* _PROBLEM DESCRIPTION_
Working from the listing below, pick each line containing the word "leads" and copy it.

* _MATERIAL TO PROCESS_
━━━
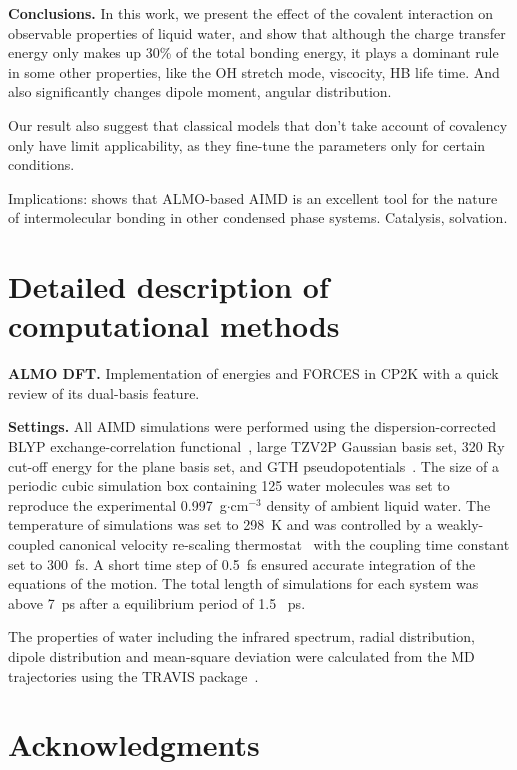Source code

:\documentclass[aps,prl,reprint,amsmath,amssymb]{revtex4-1}
\begin{document}
\textbf{Conclusions.} In this work, we present the effect of the covalent interaction on observable properties of liquid water, and show that although the charge transfer energy only makes up 30\% of the total bonding energy, it plays a dominant rule in some other properties, like the OH stretch mode, viscocity, HB life time. 
And also significantly changes dipole moment, angular distribution.
 
Our result also suggest that classical models that don't take account of covalency only have limit applicability, as they fine-tune the parameters only for certain conditions.
 
Implications: shows that ALMO-based AIMD is an excellent tool for the nature of intermolecular bonding in other condensed phase systems. 
Catalysis, solvation.

\section{Detailed description of computational methods}

\textbf{ALMO DFT.} Implementation of energies and FORCES in CP2K with a quick review of its dual-basis feature.

\textbf{Settings.} All AIMD simulations were performed using the dispersion-corrected~\cite{grimme2010consistent} BLYP exchange-correlation functional~\cite{becke1988density}, large TZV2P Gaussian basis set, 320 Ry cut-off energy for the plane basis set, and GTH pseudopotentials~\cite{goedecker1996separable,krack2005pseudopotentials}. 
The size of a periodic cubic simulation box containing 125 water molecules was set to reproduce the experimental 0.997~g$\cdot$cm$^{-3}$ density of ambient liquid water. 
The temperature of simulations was set to 298~K and was controlled by a weakly-coupled canonical velocity re-scaling thermostat~\cite{bussi2007canonical} with the coupling time constant set to 300~fs. 
A short time step of 0.5~fs ensured accurate integration of the equations of the motion. 
The total length of simulations for each system was above 7~ps after a equilibrium period of 1.5 ~ps.

The properties of water including the infrared spectrum, radial distribution, dipole distribution and mean-square deviation were calculated from the MD trajectories using the TRAVIS package~\cite{brehm2012travis}.  

\section{Acknowledgments} 
\end{document}
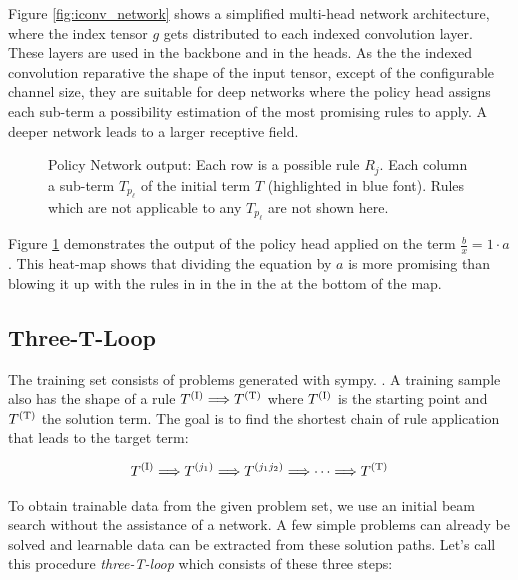 \documentclass{scrartcl}
\theoremstyle{definition}
\begin{document}
Figure \ref{fig:iconv_network} shows a simplified multi-head network architecture, where the index tensor $g$ gets distributed to each indexed convolution layer.
These layers are used in the backbone and in the heads.
As the the indexed convolution reparative the shape of the input tensor, except of the configurable channel size,
they are suitable for deep networks where the policy head assigns each sub-term a possibility estimation of the most promising rules to apply.
A deeper network leads to a larger receptive field.

\begin{figure}[!htbp]
	\centering
	
	\caption{Policy Network output: Each row is a possible rule $R_j$. Each column a sub-term $T_{p_\ell}$ of the initial term $T$ (highlighted in blue font).
	Rules which are not applicable to any $T_{p_\ell}$ are not shown here.
	}
	\label{fig:network_output}
\end{figure}

Figure \ref{fig:network_output} demonstrates the output of the policy head applied on the term $\frac{b}{x}=1\cdot a$.
This heat-map shows that dividing the equation by $a$ is more promising than blowing it up with the rules in in the in the at the bottom of the map.

\subsection{Three-T-Loop}

The training set consists of problems generated with sympy. \cite{10.7717/peerj-cs.103}.
A training sample also has the shape of a rule $T^{(\text I)} \Longrightarrow T^{(\text T)}$ where $T^{(\text I)}$ is the starting point and $T^{(\text T)}$ the solution term.
The goal is to find the shortest chain of rule application that leads to the target term:

\begin{align}
	T^{(\text I)} \Longrightarrow T^{(j_1)} \Longrightarrow T^{(j_1j_2)} \Longrightarrow \cdots \Longrightarrow T^{(\text T)}
	\label{eq:calculation_chain}
\end{align}

To obtain trainable data from the given problem set, we use an initial beam search without the assistance of a network.
A few simple problems can already be solved and learnable data can be extracted from these solution paths.
Let's call this procedure \textit{three-T-loop} which consists of these three steps:
\end{document}
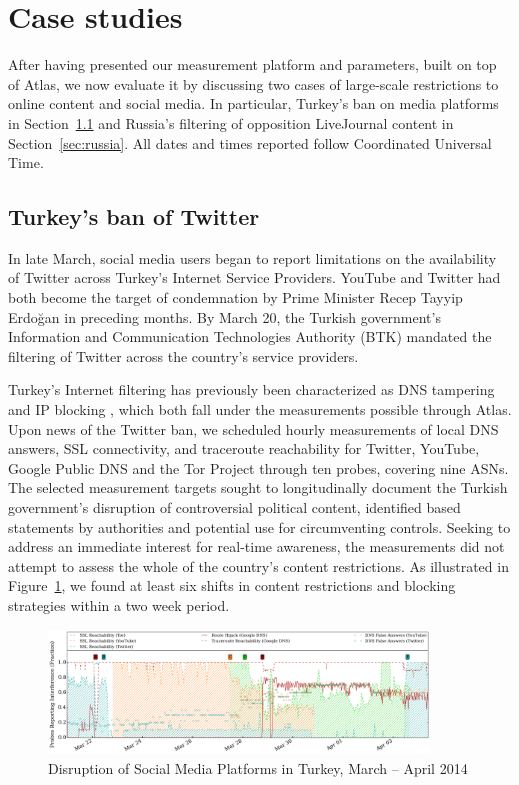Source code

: \section{Case studies}
\label{sec:case_studies}

After having presented our measurement platform and parameters, built on
top of Atlas, we now evaluate it by discussing two cases of large-scale
restrictions to online content and social media.  In particular,
Turkey's ban on media platforms in Section~\ref{sec:turkey} and Russia's
filtering of opposition LiveJournal content in Section~\ref{sec:russia}.
All dates and times reported follow Coordinated Universal Time.


\subsection{Turkey's ban of Twitter}
\label{sec:turkey}

In late March, social media users began to report limitations on the
availability of Twitter across Turkey's Internet Service Providers.
YouTube and Twitter had both become the target of condemnation by Prime
Minister Recep Tayyip Erdo\u{g}an in preceding months. By March 20, the
Turkish government's Information and Communication Technologies
Authority (BTK) mandated the filtering of Twitter across the country's
service providers.

Turkey's Internet filtering has previously been characterized as DNS
tampering and IP blocking \cite{akdeniz2010report}, which both fall
under the measurements possible through Atlas.  Upon news of the Twitter
ban, we scheduled hourly measurements of local DNS answers, SSL
connectivity, and traceroute reachability for Twitter, YouTube, Google
Public DNS and the Tor Project through ten probes, covering nine ASNs. 
The selected measurement targets sought to longitudinally document the
Turkish government's disruption of controversial political content,
identified based statements by authorities and potential use for
circumventing controls. Seeking to address an immediate interest for
real-time awareness, the measurements did not attempt to assess the
whole of the country's content restrictions. As illustrated in
Figure~\ref{image:tr-social_media_filtering}, we found at least six
shifts in content restrictions and blocking strategies within a two week
period.

\begin{figure}
  \centering
  \includegraphics[width=0.9\textwidth]{diagrams/tr-20140321-20140407-social_media_filtering.png}
  \caption{Disruption of Social Media Platforms in Turkey, March -- April 2014}
  \label{image:tr-social_media_filtering}
\end{figure}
━━━
* _SOLUTION_
A deeper network leads to a larger receptive field.
The goal is to find the shortest chain of rule application that leads to the target term:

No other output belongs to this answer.